**Dataset excerpts**
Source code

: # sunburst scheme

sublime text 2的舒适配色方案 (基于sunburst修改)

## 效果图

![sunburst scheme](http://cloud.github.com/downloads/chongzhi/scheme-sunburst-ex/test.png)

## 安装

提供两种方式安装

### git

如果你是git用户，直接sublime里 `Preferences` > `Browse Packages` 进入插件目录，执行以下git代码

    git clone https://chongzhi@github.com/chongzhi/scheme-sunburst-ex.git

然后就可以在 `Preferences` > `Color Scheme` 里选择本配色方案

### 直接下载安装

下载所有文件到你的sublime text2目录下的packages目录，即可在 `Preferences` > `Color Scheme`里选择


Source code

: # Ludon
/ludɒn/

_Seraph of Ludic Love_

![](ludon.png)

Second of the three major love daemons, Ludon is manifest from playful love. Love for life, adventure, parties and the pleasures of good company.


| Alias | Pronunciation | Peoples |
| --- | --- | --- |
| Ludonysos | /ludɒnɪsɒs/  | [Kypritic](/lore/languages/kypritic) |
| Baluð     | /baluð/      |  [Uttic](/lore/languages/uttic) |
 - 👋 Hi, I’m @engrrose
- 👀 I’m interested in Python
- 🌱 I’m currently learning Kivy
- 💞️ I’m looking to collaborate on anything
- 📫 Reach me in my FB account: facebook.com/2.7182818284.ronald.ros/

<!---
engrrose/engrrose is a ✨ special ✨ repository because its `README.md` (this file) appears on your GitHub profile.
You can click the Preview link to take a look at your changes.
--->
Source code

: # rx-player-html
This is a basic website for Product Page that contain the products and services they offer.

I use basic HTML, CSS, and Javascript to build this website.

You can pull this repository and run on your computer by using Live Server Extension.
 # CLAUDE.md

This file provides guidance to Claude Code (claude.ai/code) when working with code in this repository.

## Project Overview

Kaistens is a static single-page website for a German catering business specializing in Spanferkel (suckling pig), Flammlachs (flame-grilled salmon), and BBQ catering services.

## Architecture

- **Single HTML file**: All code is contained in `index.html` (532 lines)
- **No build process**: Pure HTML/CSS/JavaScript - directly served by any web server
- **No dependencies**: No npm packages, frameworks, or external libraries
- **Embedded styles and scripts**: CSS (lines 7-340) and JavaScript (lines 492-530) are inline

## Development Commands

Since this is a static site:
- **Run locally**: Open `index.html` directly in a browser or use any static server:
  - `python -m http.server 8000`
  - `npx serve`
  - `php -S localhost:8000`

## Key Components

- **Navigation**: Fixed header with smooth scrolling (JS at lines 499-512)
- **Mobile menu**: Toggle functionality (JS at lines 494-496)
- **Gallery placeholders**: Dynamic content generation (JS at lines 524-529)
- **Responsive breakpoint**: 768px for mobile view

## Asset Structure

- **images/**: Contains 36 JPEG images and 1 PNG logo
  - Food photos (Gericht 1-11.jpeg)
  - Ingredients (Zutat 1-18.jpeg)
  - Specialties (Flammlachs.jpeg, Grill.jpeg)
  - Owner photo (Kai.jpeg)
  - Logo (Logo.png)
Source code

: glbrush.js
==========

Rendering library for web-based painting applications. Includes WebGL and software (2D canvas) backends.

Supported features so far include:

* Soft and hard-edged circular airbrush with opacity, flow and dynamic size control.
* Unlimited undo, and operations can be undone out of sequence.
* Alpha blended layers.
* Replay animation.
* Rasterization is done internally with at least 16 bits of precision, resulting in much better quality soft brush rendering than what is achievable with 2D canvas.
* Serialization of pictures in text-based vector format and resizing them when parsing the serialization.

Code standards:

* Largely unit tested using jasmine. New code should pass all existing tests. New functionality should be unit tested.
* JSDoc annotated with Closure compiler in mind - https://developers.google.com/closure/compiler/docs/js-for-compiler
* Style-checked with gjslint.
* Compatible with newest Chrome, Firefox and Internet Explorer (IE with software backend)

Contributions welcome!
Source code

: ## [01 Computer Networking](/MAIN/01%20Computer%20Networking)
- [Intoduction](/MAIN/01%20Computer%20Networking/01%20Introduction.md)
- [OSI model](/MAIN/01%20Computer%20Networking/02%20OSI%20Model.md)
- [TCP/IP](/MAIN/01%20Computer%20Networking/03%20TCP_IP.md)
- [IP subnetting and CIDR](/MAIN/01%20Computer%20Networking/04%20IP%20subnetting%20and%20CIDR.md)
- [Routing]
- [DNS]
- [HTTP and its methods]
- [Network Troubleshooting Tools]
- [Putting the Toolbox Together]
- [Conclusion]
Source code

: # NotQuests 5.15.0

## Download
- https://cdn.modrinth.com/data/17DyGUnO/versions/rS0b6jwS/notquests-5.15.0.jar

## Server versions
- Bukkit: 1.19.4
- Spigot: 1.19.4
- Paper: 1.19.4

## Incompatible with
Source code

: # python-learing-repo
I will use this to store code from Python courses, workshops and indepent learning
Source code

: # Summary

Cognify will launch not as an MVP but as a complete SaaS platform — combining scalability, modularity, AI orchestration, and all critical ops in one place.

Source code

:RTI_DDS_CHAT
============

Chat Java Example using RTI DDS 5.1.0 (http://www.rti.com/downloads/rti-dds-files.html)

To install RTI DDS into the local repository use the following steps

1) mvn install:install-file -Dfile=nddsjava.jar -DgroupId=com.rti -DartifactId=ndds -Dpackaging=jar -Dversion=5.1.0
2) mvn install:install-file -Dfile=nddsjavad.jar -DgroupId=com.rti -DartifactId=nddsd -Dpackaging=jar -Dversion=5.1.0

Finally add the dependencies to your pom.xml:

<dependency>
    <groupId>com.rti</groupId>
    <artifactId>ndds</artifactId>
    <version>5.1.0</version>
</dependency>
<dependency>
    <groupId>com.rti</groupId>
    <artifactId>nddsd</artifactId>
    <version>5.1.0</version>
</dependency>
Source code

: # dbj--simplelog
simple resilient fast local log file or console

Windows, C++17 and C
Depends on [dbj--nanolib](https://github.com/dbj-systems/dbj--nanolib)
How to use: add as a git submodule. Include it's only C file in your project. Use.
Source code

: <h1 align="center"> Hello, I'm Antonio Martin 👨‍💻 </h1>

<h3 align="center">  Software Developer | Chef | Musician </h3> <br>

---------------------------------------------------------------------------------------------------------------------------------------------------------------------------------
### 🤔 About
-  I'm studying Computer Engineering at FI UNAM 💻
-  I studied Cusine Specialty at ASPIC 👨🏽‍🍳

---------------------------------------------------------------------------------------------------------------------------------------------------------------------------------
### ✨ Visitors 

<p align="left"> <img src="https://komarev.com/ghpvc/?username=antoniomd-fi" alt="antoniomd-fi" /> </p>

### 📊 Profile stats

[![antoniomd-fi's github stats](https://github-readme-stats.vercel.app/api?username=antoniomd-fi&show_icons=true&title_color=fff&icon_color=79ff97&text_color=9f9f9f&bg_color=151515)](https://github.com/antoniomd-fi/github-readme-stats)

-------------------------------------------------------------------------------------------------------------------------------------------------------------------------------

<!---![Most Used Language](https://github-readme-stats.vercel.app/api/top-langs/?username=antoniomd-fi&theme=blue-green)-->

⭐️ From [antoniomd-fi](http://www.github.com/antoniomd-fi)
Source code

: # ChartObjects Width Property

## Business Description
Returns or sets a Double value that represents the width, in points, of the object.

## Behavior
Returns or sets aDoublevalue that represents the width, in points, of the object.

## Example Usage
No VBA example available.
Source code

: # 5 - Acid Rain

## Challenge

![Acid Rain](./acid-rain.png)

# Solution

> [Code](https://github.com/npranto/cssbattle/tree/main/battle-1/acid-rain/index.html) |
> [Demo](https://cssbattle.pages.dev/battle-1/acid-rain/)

**Your instructions**
Retype the listing from above, matching it exactly.

**Result of the task**
Source code

: # sunburst scheme

sublime text 2的舒适配色方案 (基于sunburst修改)

## 效果图

![sunburst scheme](http://cloud.github.com/downloads/chongzhi/scheme-sunburst-ex/test.png)

## 安装

提供两种方式安装

### git

如果你是git用户，直接sublime里 `Preferences` > `Browse Packages` 进入插件目录，执行以下git代码

    git clone https://chongzhi@github.com/chongzhi/scheme-sunburst-ex.git

然后就可以在 `Preferences` > `Color Scheme` 里选择本配色方案

### 直接下载安装

下载所有文件到你的sublime text2目录下的packages目录，即可在 `Preferences` > `Color Scheme`里选择


Source code

: # Ludon
/ludɒn/

_Seraph of Ludic Love_

![](ludon.png)

Second of the three major love daemons, Ludon is manifest from playful love. Love for life, adventure, parties and the pleasures of good company.


| Alias | Pronunciation | Peoples |
| --- | --- | --- |
| Ludonysos | /ludɒnɪsɒs/  | [Kypritic](/lore/languages/kypritic) |
| Baluð     | /baluð/      |  [Uttic](/lore/languages/uttic) |
 - 👋 Hi, I’m @engrrose
- 👀 I’m interested in Python
- 🌱 I’m currently learning Kivy
- 💞️ I’m looking to collaborate on anything
- 📫 Reach me in my FB account: facebook.com/2.7182818284.ronald.ros/

<!---
engrrose/engrrose is a ✨ special ✨ repository because its `README.md` (this file) appears on your GitHub profile.
You can click the Preview link to take a look at your changes.
--->
Source code

: # rx-player-html
This is a basic website for Product Page that contain the products and services they offer.

I use basic HTML, CSS, and Javascript to build this website.

You can pull this repository and run on your computer by using Live Server Extension.
 # CLAUDE.md

This file provides guidance to Claude Code (claude.ai/code) when working with code in this repository.

## Project Overview

Kaistens is a static single-page website for a German catering business specializing in Spanferkel (suckling pig), Flammlachs (flame-grilled salmon), and BBQ catering services.

## Architecture

- **Single HTML file**: All code is contained in `index.html` (532 lines)
- **No build process**: Pure HTML/CSS/JavaScript - directly served by any web server
- **No dependencies**: No npm packages, frameworks, or external libraries
- **Embedded styles and scripts**: CSS (lines 7-340) and JavaScript (lines 492-530) are inline

## Development Commands

Since this is a static site:
- **Run locally**: Open `index.html` directly in a browser or use any static server:
  - `python -m http.server 8000`
  - `npx serve`
  - `php -S localhost:8000`

## Key Components

- **Navigation**: Fixed header with smooth scrolling (JS at lines 499-512)
- **Mobile menu**: Toggle functionality (JS at lines 494-496)
- **Gallery placeholders**: Dynamic content generation (JS at lines 524-529)
- **Responsive breakpoint**: 768px for mobile view

## Asset Structure

- **images/**: Contains 36 JPEG images and 1 PNG logo
  - Food photos (Gericht 1-11.jpeg)
  - Ingredients (Zutat 1-18.jpeg)
  - Specialties (Flammlachs.jpeg, Grill.jpeg)
  - Owner photo (Kai.jpeg)
  - Logo (Logo.png)
Source code

: glbrush.js
==========

Rendering library for web-based painting applications. Includes WebGL and software (2D canvas) backends.

Supported features so far include:

* Soft and hard-edged circular airbrush with opacity, flow and dynamic size control.
* Unlimited undo, and operations can be undone out of sequence.
* Alpha blended layers.
* Replay animation.
* Rasterization is done internally with at least 16 bits of precision, resulting in much better quality soft brush rendering than what is achievable with 2D canvas.
* Serialization of pictures in text-based vector format and resizing them when parsing the serialization.

Code standards:

* Largely unit tested using jasmine. New code should pass all existing tests. New functionality should be unit tested.
* JSDoc annotated with Closure compiler in mind - https://developers.google.com/closure/compiler/docs/js-for-compiler
* Style-checked with gjslint.
* Compatible with newest Chrome, Firefox and Internet Explorer (IE with software backend)

Contributions welcome!
Source code

: ## [01 Computer Networking](/MAIN/01%20Computer%20Networking)
- [Intoduction](/MAIN/01%20Computer%20Networking/01%20Introduction.md)
- [OSI model](/MAIN/01%20Computer%20Networking/02%20OSI%20Model.md)
- [TCP/IP](/MAIN/01%20Computer%20Networking/03%20TCP_IP.md)
- [IP subnetting and CIDR](/MAIN/01%20Computer%20Networking/04%20IP%20subnetting%20and%20CIDR.md)
- [Routing]
- [DNS]
- [HTTP and its methods]
- [Network Troubleshooting Tools]
- [Putting the Toolbox Together]
- [Conclusion]
Source code

: # NotQuests 5.15.0

## Download
- https://cdn.modrinth.com/data/17DyGUnO/versions/rS0b6jwS/notquests-5.15.0.jar

## Server versions
- Bukkit: 1.19.4
- Spigot: 1.19.4
- Paper: 1.19.4

## Incompatible with
Source code

: # python-learing-repo
I will use this to store code from Python courses, workshops and indepent learning
Source code

: # Summary

Cognify will launch not as an MVP but as a complete SaaS platform — combining scalability, modularity, AI orchestration, and all critical ops in one place.

Source code

:RTI_DDS_CHAT
============

Chat Java Example using RTI DDS 5.1.0 (http://www.rti.com/downloads/rti-dds-files.html)

To install RTI DDS into the local repository use the following steps

1) mvn install:install-file -Dfile=nddsjava.jar -DgroupId=com.rti -DartifactId=ndds -Dpackaging=jar -Dversion=5.1.0
2) mvn install:install-file -Dfile=nddsjavad.jar -DgroupId=com.rti -DartifactId=nddsd -Dpackaging=jar -Dversion=5.1.0

Finally add the dependencies to your pom.xml:

<dependency>
    <groupId>com.rti</groupId>
    <artifactId>ndds</artifactId>
    <version>5.1.0</version>
</dependency>
<dependency>
    <groupId>com.rti</groupId>
    <artifactId>nddsd</artifactId>
    <version>5.1.0</version>
</dependency>
Source code

: # dbj--simplelog
simple resilient fast local log file or console

Windows, C++17 and C
Depends on [dbj--nanolib](https://github.com/dbj-systems/dbj--nanolib)
How to use: add as a git submodule. Include it's only C file in your project. Use.
Source code

: <h1 align="center"> Hello, I'm Antonio Martin 👨‍💻 </h1>

<h3 align="center">  Software Developer | Chef | Musician </h3> <br>

---------------------------------------------------------------------------------------------------------------------------------------------------------------------------------
### 🤔 About
-  I'm studying Computer Engineering at FI UNAM 💻
-  I studied Cusine Specialty at ASPIC 👨🏽‍🍳

---------------------------------------------------------------------------------------------------------------------------------------------------------------------------------
### ✨ Visitors 

<p align="left"> <img src="https://komarev.com/ghpvc/?username=antoniomd-fi" alt="antoniomd-fi" /> </p>

### 📊 Profile stats

[![antoniomd-fi's github stats](https://github-readme-stats.vercel.app/api?username=antoniomd-fi&show_icons=true&title_color=fff&icon_color=79ff97&text_color=9f9f9f&bg_color=151515)](https://github.com/antoniomd-fi/github-readme-stats)

-------------------------------------------------------------------------------------------------------------------------------------------------------------------------------

<!---![Most Used Language](https://github-readme-stats.vercel.app/api/top-langs/?username=antoniomd-fi&theme=blue-green)-->

⭐️ From [antoniomd-fi](http://www.github.com/antoniomd-fi)
Source code

: # ChartObjects Width Property

## Business Description
Returns or sets a Double value that represents the width, in points, of the object.

## Behavior
Returns or sets aDoublevalue that represents the width, in points, of the object.

## Example Usage
No VBA example available.
Source code

: # 5 - Acid Rain

## Challenge

![Acid Rain](./acid-rain.png)

# Solution

> [Code](https://github.com/npranto/cssbattle/tree/main/battle-1/acid-rain/index.html) |
> [Demo](https://cssbattle.pages.dev/battle-1/acid-rain/)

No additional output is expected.